> [Exercise] Without including any images, reproduce each entry exactly.

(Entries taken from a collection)

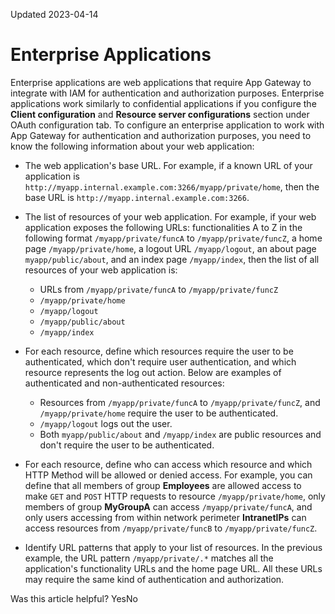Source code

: Updated 2023-04-14
# Enterprise Applications
Enterprise applications are web applications that require App Gateway to integrate with IAM for authentication and authorization purposes.
Enterprise applications work similarly to confidential applications if you configure the **Client configuration** and **Resource server configurations** section under OAuth configuration tab.
To configure an enterprise application to work with App Gateway for authentication and authorization purposes, you need to know the following information about your web application:
  * The web application's base URL. For example, if a known URL of your application is `http://myapp.internal.example.com:3266/myapp/private/home`, then the base URL is `http://myapp.internal.example.com:3266`.


  * The list of resources of your web application. For example, if your web application exposes the following URLs: functionalities A to Z in the following format `/myapp/private/funcA` to `/myapp/private/funcZ`, a home page `/myapp/private/home`, a logout URL `/myapp/logout`, an about page `myapp/public/about`, and an index page `/myapp/index`, then the list of all resources of your web application is:
    * URLs from `/myapp/private/funcA` to `/myapp/private/funcZ`
    * `/myapp/private/home`
    * `/myapp/logout`
    * `/myapp/public/about`
    * `/myapp/index`


  * For each resource, define which resources require the user to be authenticated, which don't require user authentication, and which resource represents the log out action. Below are examples of authenticated and non-authenticated resources:
    * Resources from `/myapp/private/funcA` to `/myapp/private/funcZ`, and `/myapp/private/home` require the user to be authenticated.
    * `/myapp/logout` logs out the user.
    * Both `myapp/public/about` and `/myapp/index` are public resources and don't require the user to be authenticated.


  * For each resource, define who can access which resource and which HTTP Method will be allowed or denied access. For example, you can define that all members of group **Employees** are allowed access to make `GET` and `POST` HTTP requests to resource `/myapp/private/home`, only members of group **MyGroupA** can access `/myapp/private/funcA`, and only users accessing from within network perimeter **IntranetIPs** can access resources from `/myapp/private/funcB` to `/myapp/private/funcZ`.


  * Identify URL patterns that apply to your list of resources. In the previous example, the URL pattern `/myapp/private/.*` matches all the application's functionality URLs and the home page URL. All these URLs may require the same kind of authentication and authorization.


Was this article helpful?
YesNo

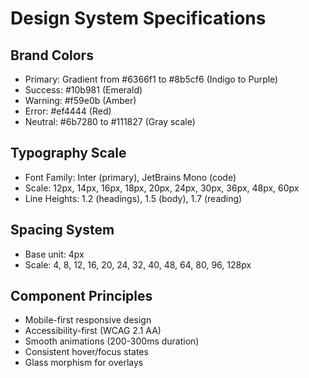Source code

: # Design System Specifications

## Brand Colors
- Primary: Gradient from #6366f1 to #8b5cf6 (Indigo to Purple)
- Success: #10b981 (Emerald)
- Warning: #f59e0b (Amber)
- Error: #ef4444 (Red)
- Neutral: #6b7280 to #111827 (Gray scale)

## Typography Scale
- Font Family: Inter (primary), JetBrains Mono (code)
- Scale: 12px, 14px, 16px, 18px, 20px, 24px, 30px, 36px, 48px, 60px
- Line Heights: 1.2 (headings), 1.5 (body), 1.7 (reading)

## Spacing System
- Base unit: 4px
- Scale: 4, 8, 12, 16, 20, 24, 32, 40, 48, 64, 80, 96, 128px

## Component Principles
- Mobile-first responsive design
- Accessibility-first (WCAG 2.1 AA)
- Smooth animations (200-300ms duration)
- Consistent hover/focus states
- Glass morphism for overlays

> [Task result]
Source code

: Updated 2023-04-14
# Enterprise Applications
Enterprise applications are web applications that require App Gateway to integrate with IAM for authentication and authorization purposes.
Enterprise applications work similarly to confidential applications if you configure the **Client configuration** and **Resource server configurations** section under OAuth configuration tab.
To configure an enterprise application to work with App Gateway for authentication and authorization purposes, you need to know the following information about your web application:
  * The web application's base URL. For example, if a known URL of your application is `http://myapp.internal.example.com:3266/myapp/private/home`, then the base URL is `http://myapp.internal.example.com:3266`.


  * The list of resources of your web application. For example, if your web application exposes the following URLs: functionalities A to Z in the following format `/myapp/private/funcA` to `/myapp/private/funcZ`, a home page `/myapp/private/home`, a logout URL `/myapp/logout`, an about page `myapp/public/about`, and an index page `/myapp/index`, then the list of all resources of your web application is:
    * URLs from `/myapp/private/funcA` to `/myapp/private/funcZ`
    * `/myapp/private/home`
    * `/myapp/logout`
    * `/myapp/public/about`
    * `/myapp/index`


  * For each resource, define which resources require the user to be authenticated, which don't require user authentication, and which resource represents the log out action. Below are examples of authenticated and non-authenticated resources:
    * Resources from `/myapp/private/funcA` to `/myapp/private/funcZ`, and `/myapp/private/home` require the user to be authenticated.
    * `/myapp/logout` logs out the user.
    * Both `myapp/public/about` and `/myapp/index` are public resources and don't require the user to be authenticated.


  * For each resource, define who can access which resource and which HTTP Method will be allowed or denied access. For example, you can define that all members of group **Employees** are allowed access to make `GET` and `POST` HTTP requests to resource `/myapp/private/home`, only members of group **MyGroupA** can access `/myapp/private/funcA`, and only users accessing from within network perimeter **IntranetIPs** can access resources from `/myapp/private/funcB` to `/myapp/private/funcZ`.


  * Identify URL patterns that apply to your list of resources. In the previous example, the URL pattern `/myapp/private/.*` matches all the application's functionality URLs and the home page URL. All these URLs may require the same kind of authentication and authorization.


Was this article helpful?
YesNo

Source code

: # Design System Specifications

## Brand Colors
- Primary: Gradient from #6366f1 to #8b5cf6 (Indigo to Purple)
- Success: #10b981 (Emerald)
- Warning: #f59e0b (Amber)
- Error: #ef4444 (Red)
- Neutral: #6b7280 to #111827 (Gray scale)

## Typography Scale
- Font Family: Inter (primary), JetBrains Mono (code)
- Scale: 12px, 14px, 16px, 18px, 20px, 24px, 30px, 36px, 48px, 60px
- Line Heights: 1.2 (headings), 1.5 (body), 1.7 (reading)

## Spacing System
- Base unit: 4px
- Scale: 4, 8, 12, 16, 20, 24, 32, 40, 48, 64, 80, 96, 128px

## Component Principles
- Mobile-first responsive design
- Accessibility-first (WCAG 2.1 AA)
- Smooth animations (200-300ms duration)
- Consistent hover/focus states
- Glass morphism for overlays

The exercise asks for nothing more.